Category Archives: Time management

Learn, Unlearn, and Relearn

The illiterate of the 21st century will not be those who cannot read and write, but those who cannot learn, unlearn, and relearn.  (Toffler)

I love talk radio, but it doesn’t lift my spirits. It gets me perturbed.  Music on the radio doesn’t engage my mind as I drive.  I listen to books instead.  I love books that teach me and help me get a better attitude every minute.   

The best source of books to listen to may be your public library.  Our main library has hundreds of books and college courses available on audio tape and CD. And all my favorites are available for free through interlibrary loans.

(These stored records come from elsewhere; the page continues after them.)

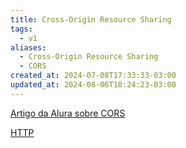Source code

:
 ```yaml
---
title: Cross-Origin Resource Sharing
tags:
  - v1
aliases:
  - Cross-Origin Resource Sharing
  - CORS
created_at: 2024-07-08T17:33:33-03:00
updated_at: 2024-08-06T18:24:23-03:00
---
```


[Artigo da Alura sobre CORS](https://www.alura.com.br/artigos/como-resolver-erro-de-cross-origin-resource-sharing)

[HTTP](HTTP.md)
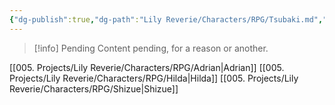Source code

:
 ```yaml
---
{"dg-publish":true,"dg-path":"Lily Reverie/Characters/RPG/Tsubaki.md","permalink":"/lily-reverie/characters/rpg/tsubaki/","created":"2023-06-29T02:57:23.584-03:00","updated":"2024-01-21T01:41:25.151-03:00"}
---
```



>[!info] Pending
>Content pending, for a reason or another.

[[005. Projects/Lily Reverie/Characters/RPG/Adrian\|Adrian]]
[[005. Projects/Lily Reverie/Characters/RPG/Hilda\|Hilda]]
[[005. Projects/Lily Reverie/Characters/RPG/Shizue\|Shizue]]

The Amazon Kindle and other digital book pads will read to you and allow you to switch from sight reading to listening as you go through the book. 

MIT has the vast majority of its courses available for free online.  Yes, free.  In most cases the lectures, notes, and everything you need to learn is available online and free.  Currently I am taking a Calculus course from MIT for free.  I plan to take Linear Algebra next.

Audible.com is a great place to get books on MP3 inexpensively. I use my iPod.  You can use any MP3 player.  I like the quality, selection, and prices.  Getting a monthly subscription is the way to go.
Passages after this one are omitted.